En lisant votre biographie, on découvre que vous avez déjà chanté un rôle de quasi vieille dame, Madame Larina dans Eugène Onéguine. Votre passé de comédienne vous aide-t-il à construire vos personnages ?

Eh oui, c’était au CNSM, et il fallait bien que quelqu’un s’y colle. La metteuse en scène, Emmanuelle Cordoliani, savait que j’en serais capable, et c’était intéressant comme travail. En plus, j’avais fait Ruggiero, qui était un grand rôle, donc il fallait être équitable, je ne pouvais pas faire Olga. Pourtant, j’aime beaucoup le répertoire russe : Olga, ou Pauline dans La Dame de Pique, dont j’ai si souvent chanté l’air. C’est un rôle incroyable, car elle n’a presque rien à chanter, mais c’est si beau, et on se souvient de toutes ses interventions !

Et au printemps prochain, vous serez dans une rareté, Le Marchand de Venise à St Etienne.

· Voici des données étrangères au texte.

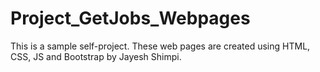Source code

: # Project_GetJobs_Webpages
This is a sample self-project. These web pages are created using HTML, CSS, JS and Bootstrap by Jayesh Shimpi.
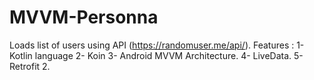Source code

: # MVVM-Personna
Loads list of users using API (https://randomuser.me/api/).
Features : 
1- Kotlin language
2- Koin
3- Android MVVM Architecture.
4- LiveData.
5- Retrofit 2.
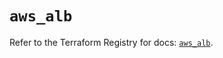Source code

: # `aws_alb`

Refer to the Terraform Registry for docs: [`aws_alb`](https://registry.terraform.io/providers/hashicorp/aws/5.59.0/docs/resources/alb).

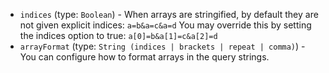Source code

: 
* `indices` (type: `Boolean`) - When arrays are stringified, by default they are not given explicit indices:
`a=b&a=c&a=d`
You may override this by setting the indices option to true:
`a[0]=b&a[1]=c&a[2]=d`
* `arrayFormat` (type: `String (indices | brackets | repeat | comma)`) - You can configure how to format arrays in the query strings.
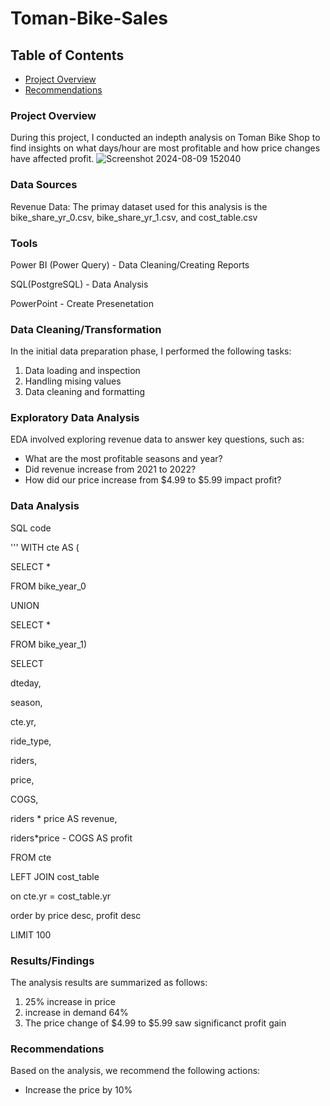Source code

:# Toman-Bike-Sales

## Table of Contents

- [Project Overview](#project-overview)
- [Recommendations](#recommendations)

### Project Overview
During this project, I conducted an indepth analysis on Toman Bike Shop to find insights on what days/hour are most profitable and how price changes have affected profit.
![Screenshot 2024-08-09 152040](https://github.com/user-attachments/assets/5f50c005-583a-49f9-a911-23dffb7c8fb1)

### Data Sources
Revenue Data: The primay dataset used for this analysis is the bike_share_yr_0.csv, bike_share_yr_1.csv, and cost_table.csv

### Tools
Power BI (Power Query) - Data Cleaning/Creating Reports

SQL(PostgreSQL) - Data Analysis

PowerPoint - Create Presenetation

### Data Cleaning/Transformation 

In the initial data preparation phase, I performed the following tasks:
 1. Data loading and inspection
 2. Handling mising values
 3. Data cleaning and formatting


### Exploratory Data Analysis

EDA involved exploring revenue data to answer key questions, such as:

 - What are the most profitable seasons and year?
 - Did revenue increase from 2021 to 2022?
 - How did our price increase from $4.99 to $5.99 impact profit?


### Data Analysis

SQL code

'''
WITH cte AS (

SELECT *

FROM bike_year_0

UNION

SELECT *

FROM bike_year_1)

SELECT

dteday,

season,

cte.yr,


ride_type,

riders,

price,

COGS,

riders * price AS revenue,

riders*price - COGS AS profit

FROM cte

LEFT JOIN cost_table

on cte.yr = cost_table.yr

order by price desc, profit desc

LIMIT 100




### Results/Findings

The analysis results are summarized as follows:
 1. 25% increase in price
 2. increase in demand 64%
 3. The price change of $4.99 to $5.99 saw significanct profit gain


### Recommendations

 Based on the analysis, we recommend the following actions:
 - Increase the price by 10%


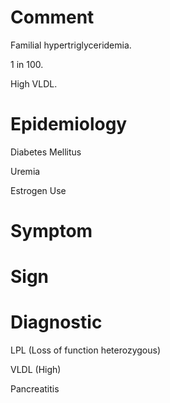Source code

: # Comment

Familial hypertriglyceridemia.

1 in 100.

High VLDL.

# Epidemiology

Diabetes Mellitus

Uremia

Estrogen Use

# Symptom

# Sign

# Diagnostic

LPL
(Loss of function heterozygous)

VLDL
(High)

Pancreatitis
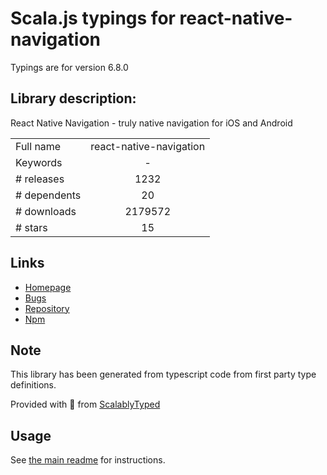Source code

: 
# Scala.js typings for react-native-navigation

Typings are for version 6.8.0

## Library description:
React Native Navigation - truly native navigation for iOS and Android

|                    |                 |
| ------------------ | :-------------: |
| Full name          | react-native-navigation |
| Keywords           | - |
| # releases         | 1232 |
| # dependents       | 20 |
| # downloads        | 2179572 |
| # stars            | 15 |

## Links
- [Homepage](https://github.com/wix/react-native-navigation)
- [Bugs](https://github.com/wix/react-native-navigation/issues)
- [Repository](https://github.com/wix/react-native-navigation)
- [Npm](https://www.npmjs.com/package/react-native-navigation)
    


## Note
This library has been generated from typescript code from first party type definitions.

Provided with :purple_heart: from [ScalablyTyped](https://github.com/oyvindberg/ScalablyTyped)

## Usage
See [the main readme](../../readme.md) for instructions.


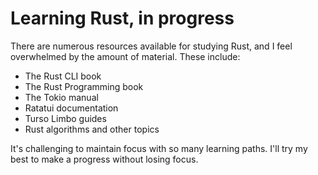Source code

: # Learning Rust, in progress

There are numerous resources available for studying Rust, and I feel overwhelmed by the amount of material. These include:

- The Rust CLI book
- The Rust Programming book
- The Tokio manual
- Ratatui documentation
- Turso Limbo guides
- Rust algorithms and other topics

It's challenging to maintain focus with so many learning paths.
I'll try my best to make a progress without losing focus.
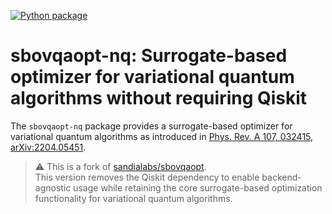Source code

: [![Python package](https://github.com/sandialabs/sbovqaopt/actions/workflows/python-package.yml/badge.svg)](https://github.com/sandialabs/sbovqaopt/actions/workflows/python-package.yml)

# sbovqaopt-nq: Surrogate-based optimizer for variational quantum algorithms without requiring Qiskit

The `sbovqaopt-nq` package provides a surrogate-based optimizer for variational quantum algorithms as introduced in
[Phys. Rev. A 107, 032415](https://doi.org/10.1103/PhysRevA.107.032415),
[arXiv:2204.05451](https://arxiv.org/abs/2204.05451).


> ⚠️ This is a fork of [sandialabs/sbovqaopt](https://github.com/sandialabs/sbovqaopt).  
> This version removes the Qiskit dependency to enable backend-agnostic usage while retaining the core surrogate-based optimization functionality for variational quantum algorithms.
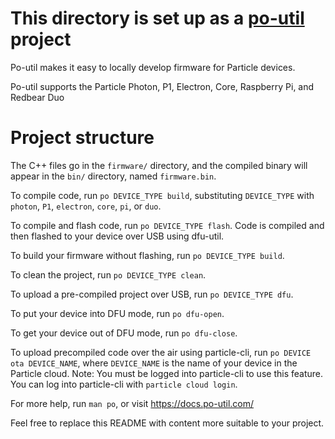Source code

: # This directory is set up as a [po-util](https://po-util.com) project

Po-util makes it easy to locally develop firmware for Particle devices.

Po-util supports the Particle Photon, P1, Electron, Core, Raspberry Pi, and Redbear Duo

# Project structure
The C++ files go in the `firmware/` directory, and the compiled binary will appear in the `bin/` directory, named `firmware.bin`.

To compile code, run `po DEVICE_TYPE build`, substituting `DEVICE_TYPE` with `photon`, `P1`, `electron`, `core`, `pi`, or `duo`.

To compile and flash code, run `po DEVICE_TYPE flash`. Code is compiled and then flashed to your device over USB using dfu-util.

To build your firmware without flashing, run `po DEVICE_TYPE build`.

To clean the project, run `po DEVICE_TYPE clean`.

To upload a pre-compiled project over USB, run `po DEVICE_TYPE dfu`.

To put your device into DFU mode, run `po dfu-open`.

To get your device out of DFU mode, run `po dfu-close`.

To upload precompiled code over the air using particle-cli, run `po DEVICE ota DEVICE_NAME`, where `DEVICE_NAME` is the name of your device in the Particle cloud. Note: You must be logged into particle-cli to use this feature. You can log into particle-cli with `particle cloud login`.

For more help, run `man po`, or visit <https://docs.po-util.com/>

Feel free to replace this README with content more suitable to your project.
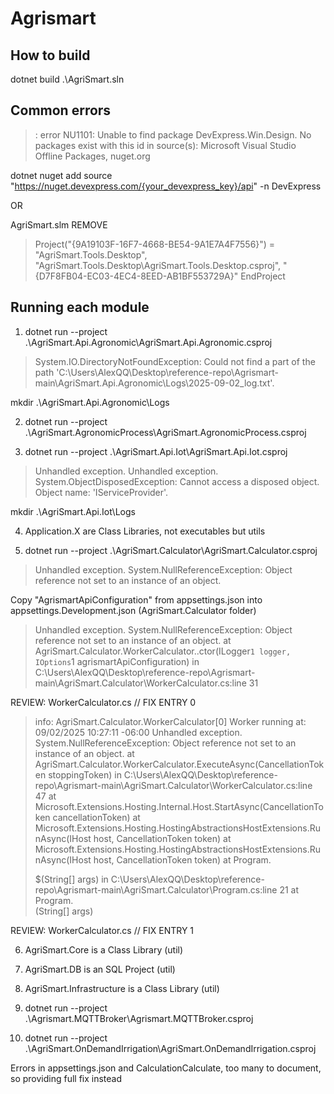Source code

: # Agrismart

## How to build

dotnet build .\AgriSmart.sln

## Common errors

> : error NU1101: Unable to find package DevExpress.Win.Design. No packages exist with this id in source(s): Microsoft Visual Studio Offline Packages, nuget.org

dotnet nuget add source "https://nuget.devexpress.com/{your_devexpress_key}/api" -n DevExpress

OR

AgriSmart.slm REMOVE

> Project("{9A19103F-16F7-4668-BE54-9A1E7A4F7556}") = "AgriSmart.Tools.Desktop", "AgriSmart.Tools.Desktop\AgriSmart.Tools.Desktop.csproj", "{D7F8FB04-EC03-4EC4-8EED-AB1BF553729A}"
EndProject


## Running each module

1. dotnet run --project .\AgriSmart.Api.Agronomic\AgriSmart.Api.Agronomic.csproj

> System.IO.DirectoryNotFoundException: Could not find a part of the path 'C:\Users\AlexQQ\Desktop\reference-repo\Agrismart-main\AgriSmart.Api.Agronomic\Logs\2025-09-02_log.txt'.

mkdir .\AgriSmart.Api.Agronomic\Logs


2. dotnet run --project .\AgriSmart.AgronomicProcess\AgriSmart.AgronomicProcess.csproj

3. dotnet run --project .\AgriSmart.Api.Iot\AgriSmart.Api.Iot.csproj

> Unhandled exception. Unhandled exception. System.ObjectDisposedException: Cannot access a disposed object.
Object name: 'IServiceProvider'.

mkdir .\AgriSmart.Api.Iot\Logs

4. Application.X are Class Libraries, not executables but utils

5. dotnet run --project .\AgriSmart.Calculator\AgriSmart.Calculator.csproj
> Unhandled exception. System.NullReferenceException: Object reference not set to an instance of an object.

Copy "AgrismartApiConfiguration" from appsettings.json into appsettings.Development.json (AgriSmart.Calculator folder)

> Unhandled exception. System.NullReferenceException: Object reference not set to an instance of an object.
   at AgriSmart.Calculator.WorkerCalculator..ctor(ILogger`1 logger, IOptions`1 agrismartApiConfiguration) in C:\Users\AlexQQ\Desktop\reference-repo\Agrismart-main\AgriSmart.Calculator\WorkerCalculator.cs:line 31

REVIEW: WorkerCalculator.cs // FIX ENTRY 0

> info: AgriSmart.Calculator.WorkerCalculator[0]
      Worker running at: 09/02/2025 10:27:11 -06:00
Unhandled exception. System.NullReferenceException: Object reference not set to an instance of an object.
   at AgriSmart.Calculator.WorkerCalculator.ExecuteAsync(CancellationToken stoppingToken) in C:\Users\AlexQQ\Desktop\reference-repo\Agrismart-main\AgriSmart.Calculator\WorkerCalculator.cs:line 47
   at Microsoft.Extensions.Hosting.Internal.Host.StartAsync(CancellationToken cancellationToken)
   at Microsoft.Extensions.Hosting.HostingAbstractionsHostExtensions.RunAsync(IHost host, CancellationToken token)
   at Microsoft.Extensions.Hosting.HostingAbstractionsHostExtensions.RunAsync(IHost host, CancellationToken token)
   at Program.<Main>$(String[] args) in C:\Users\AlexQQ\Desktop\reference-repo\Agrismart-main\AgriSmart.Calculator\Program.cs:line 21
   at Program.<Main>(String[] args)

REVIEW: WorkerCalculator.cs // FIX ENTRY 1

6.  AgriSmart.Core is a Class Library (util)

7.  AgriSmart.DB is an SQL Project (util)

8.  AgriSmart.Infrastructure is a Class Library (util)

9. dotnet run --project .\Agrismart.MQTTBroker\Agrismart.MQTTBroker.csproj

10. dotnet run --project .\AgriSmart.OnDemandIrrigation\AgriSmart.OnDemandIrrigation.csproj

Errors in appsettings.json and CalculationCalculate, too many to document, so providing full fix instead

Oui, un opéra de ce cher Reynaldo Hahn. Je crois que j’en suis parce que le responsable de la distribution vocale, Josquin Macarez, me connaissait par ailleurs ; il m’avait entendue plusieurs fois et il avait envie de me proposer quelque chose. Mais jusqu’ici, j’ai simplement regardé la partition pour décider si je devais dire oui ou non. Quant aux prises de rôle à venir, je fais faire Baba la Turque dans un Rake’s Progress qui passera notamment par Limoges, Caen et Luxembourg ; ça va être drôle, car c’est un sacré rôle de composition. Il y aura aussi un Retour d’Ulysse au Théâtre des Champs-Elysées.

Des enregistrements en vue ?

Nous aimerions enregistrer le programme d’ « Au pays où se fait la guerre ». Ce n’est pas la première fois que je travaille avec le Palazzetto, car j’ai notamment participé à la recréation d’Herculanum à Venise dans le concert « A l’ombre du Vésuve », qui réunissait des extraits de l’opéra de Félicien David à des fragments des Derniers Jours de Pompéi de Victorin Joncières : j’ai chanté quelques airs du rôle d’Olympia, que Karine Deshayes a ensuite enregistré dans son intégralité. J’aurais dû le reprendre à la Cité de la Musique, où ce concert a été donné ensuite, mais je n’étais pas disponible. Dans un autre genre, le disque Révolutions vient de sortir, avec Arnaud Marzorati et les Lunaisiens : c’est une évocation des chansons de 1830, 1848 et 1871. Le programme est assez varié, on y entend des textes engagés, la Marseillaise avec des paroles différentes, et j’y chante même La Périchole. Par ailleurs, je viens d’enregistrer les Leçons de ténèbres de Couperin avec Vincent Dumestre et le Poème Harmonique. Et je participe à l’intégrale Ravel que prépare Naxos avec l’Orchestre national de Lyon. Ils vont sortir L’Heure espagnole pour la fin de l’année ; nous l’avons enregistré à l’auditorium Maurice Ravel juste avant que le concert soit donné à Paris – voir compte rendu – et aux Folles Journées de Nantes. J’ai aussi gravé toute une partie des mélodies dont les Histoires naturelles, et Kaddish. En septembre, j’ai enregistré Shéhérazade, qui sortira non pas avec les autres mélodies, mais sur un disque avec une œuvre pour orchestre. Et depuis, Leonard Slatkin m’a invité à Detroit pour chanter avec son orchestre, ce dont je suis ravie, car donner un concert avec un orchestre procure une sensation fabuleuse.